### PROBLEM TO WORK ON
Repeat all the data exactly, and where a record holds a picture, leave that picture out.

(Records contained in a dataset)
╔══
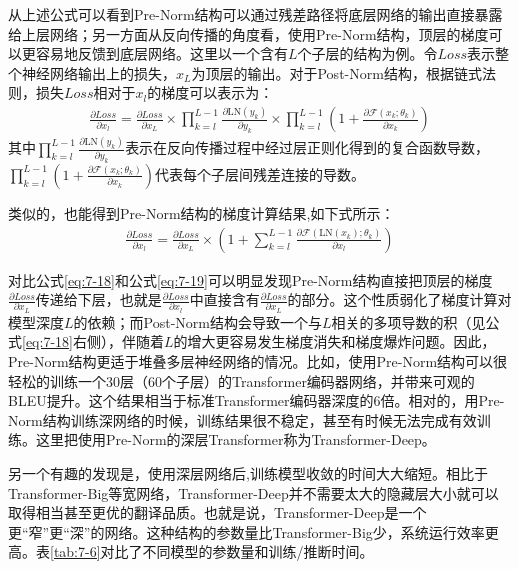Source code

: \parinterval 从上述公式可以看到Pre-Norm结构可以通过残差路径将底层网络的输出直接暴露给上层网络；另一方面从反向传播的角度看，使用Pre-Norm结构，顶层的梯度可以更容易地反馈到底层网络。这里以一个含有$L$个子层的结构为例。令$Loss$表示整个神经网络输出上的损失，$x_L$为顶层的输出。对于Post-Norm结构，根据链式法则，损失$Loss$相对于$x_l$的梯度可以表示为：
\begin{eqnarray}
\frac{\partial Loss}{\partial x_l}=\frac{\partial Loss}{\partial x_L} \times \prod_{k=l}^{L-1}\frac{\partial \textrm{LN}(y_k)}{\partial y_k} \times \prod_{k=l}^{L-1}(1+\frac{\partial \mathcal{F}(x_k;\theta_k)}{\partial x_k})
\label{eq:7-18}
\end{eqnarray}
其中$\prod_{k=l}^{L-1}\frac{\partial \textrm{LN}(y_k)}{\partial y_k}$表示在反向传播过程中经过层正则化得到的复合函数导数，$\prod_{k=l}^{L-1}(1+\frac{\partial \mathcal{F}(x_k;\theta_k)}{\partial x_k})$代表每个子层间残差连接的导数。

\parinterval 类似的，也能得到Pre-Norm结构的梯度计算结果,如下式所示：
\begin{eqnarray}
\frac{\partial Loss}{\partial x_l}=\frac{\partial Loss}{\partial x_L} \times (1+\sum_{k=l}^{L-1}\frac{\partial \mathcal{F}(\textrm{LN}(x_k);\theta_k)}{\partial x_l})
\label{eq:7-19}
\end{eqnarray}

\parinterval 对比公式\ref{eq:7-18}和公式\ref{eq:7-19}可以明显发现Pre-Norm结构直接把顶层的梯度$\frac{\partial Loss}{\partial x_L}$传递给下层，也就是$\frac{\partial Loss}{\partial x_l}$中直接含有$\frac{\partial Loss}{\partial x_L}$的部分。这个性质弱化了梯度计算对模型深度$L$的依赖；而Post-Norm结构会导致一个与$L$相关的多项导数的积（见公式\ref{eq:7-18}右侧），伴随着$L$的增大更容易发生梯度消失和梯度爆炸问题。因此，Pre-Norm结构更适于堆叠多层神经网络的情况。比如，使用Pre-Norm结构可以很轻松的训练一个30层（60个子层）的Transformer编码器网络，并带来可观的BLEU提升。这个结果相当于标准Transformer编码器深度的6倍\cite{WangLearning}。相对的，用Pre-Norm结构训练深网络的时候，训练结果很不稳定，甚至有时候无法完成有效训练。这里把使用Pre-Norm的深层Transformer称为Transformer-Deep。

\parinterval 另一个有趣的发现是，使用深层网络后,训练模型收敛的时间大大缩短。相比于Transformer-Big等宽网络，Transformer-Deep并不需要太大的隐藏层大小就可以取得相当甚至更优的翻译品质。也就是说，Transformer-Deep是一个更``窄''更``深''的网络。这种结构的参数量比Transformer-Big少，系统运行效率更高。表\ref{tab:7-6}对比了不同模型的参数量和训练/推断时间。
╚══
### SOLUTION FOR THIS PROBLEM
Source code

: \parinterval 从上述公式可以看到Pre-Norm结构可以通过残差路径将底层网络的输出直接暴露给上层网络；另一方面从反向传播的角度看，使用Pre-Norm结构，顶层的梯度可以更容易地反馈到底层网络。这里以一个含有$L$个子层的结构为例。令$Loss$表示整个神经网络输出上的损失，$x_L$为顶层的输出。对于Post-Norm结构，根据链式法则，损失$Loss$相对于$x_l$的梯度可以表示为：
\begin{eqnarray}
\frac{\partial Loss}{\partial x_l}=\frac{\partial Loss}{\partial x_L} \times \prod_{k=l}^{L-1}\frac{\partial \textrm{LN}(y_k)}{\partial y_k} \times \prod_{k=l}^{L-1}(1+\frac{\partial \mathcal{F}(x_k;\theta_k)}{\partial x_k})
\label{eq:7-18}
\end{eqnarray}
其中$\prod_{k=l}^{L-1}\frac{\partial \textrm{LN}(y_k)}{\partial y_k}$表示在反向传播过程中经过层正则化得到的复合函数导数，$\prod_{k=l}^{L-1}(1+\frac{\partial \mathcal{F}(x_k;\theta_k)}{\partial x_k})$代表每个子层间残差连接的导数。

\parinterval 类似的，也能得到Pre-Norm结构的梯度计算结果,如下式所示：
\begin{eqnarray}
\frac{\partial Loss}{\partial x_l}=\frac{\partial Loss}{\partial x_L} \times (1+\sum_{k=l}^{L-1}\frac{\partial \mathcal{F}(\textrm{LN}(x_k);\theta_k)}{\partial x_l})
\label{eq:7-19}
\end{eqnarray}

\parinterval 对比公式\ref{eq:7-18}和公式\ref{eq:7-19}可以明显发现Pre-Norm结构直接把顶层的梯度$\frac{\partial Loss}{\partial x_L}$传递给下层，也就是$\frac{\partial Loss}{\partial x_l}$中直接含有$\frac{\partial Loss}{\partial x_L}$的部分。这个性质弱化了梯度计算对模型深度$L$的依赖；而Post-Norm结构会导致一个与$L$相关的多项导数的积（见公式\ref{eq:7-18}右侧），伴随着$L$的增大更容易发生梯度消失和梯度爆炸问题。因此，Pre-Norm结构更适于堆叠多层神经网络的情况。比如，使用Pre-Norm结构可以很轻松的训练一个30层（60个子层）的Transformer编码器网络，并带来可观的BLEU提升。这个结果相当于标准Transformer编码器深度的6倍\cite{WangLearning}。相对的，用Pre-Norm结构训练深网络的时候，训练结果很不稳定，甚至有时候无法完成有效训练。这里把使用Pre-Norm的深层Transformer称为Transformer-Deep。

\parinterval 另一个有趣的发现是，使用深层网络后,训练模型收敛的时间大大缩短。相比于Transformer-Big等宽网络，Transformer-Deep并不需要太大的隐藏层大小就可以取得相当甚至更优的翻译品质。也就是说，Transformer-Deep是一个更``窄''更``深''的网络。这种结构的参数量比Transformer-Big少，系统运行效率更高。表\ref{tab:7-6}对比了不同模型的参数量和训练/推断时间。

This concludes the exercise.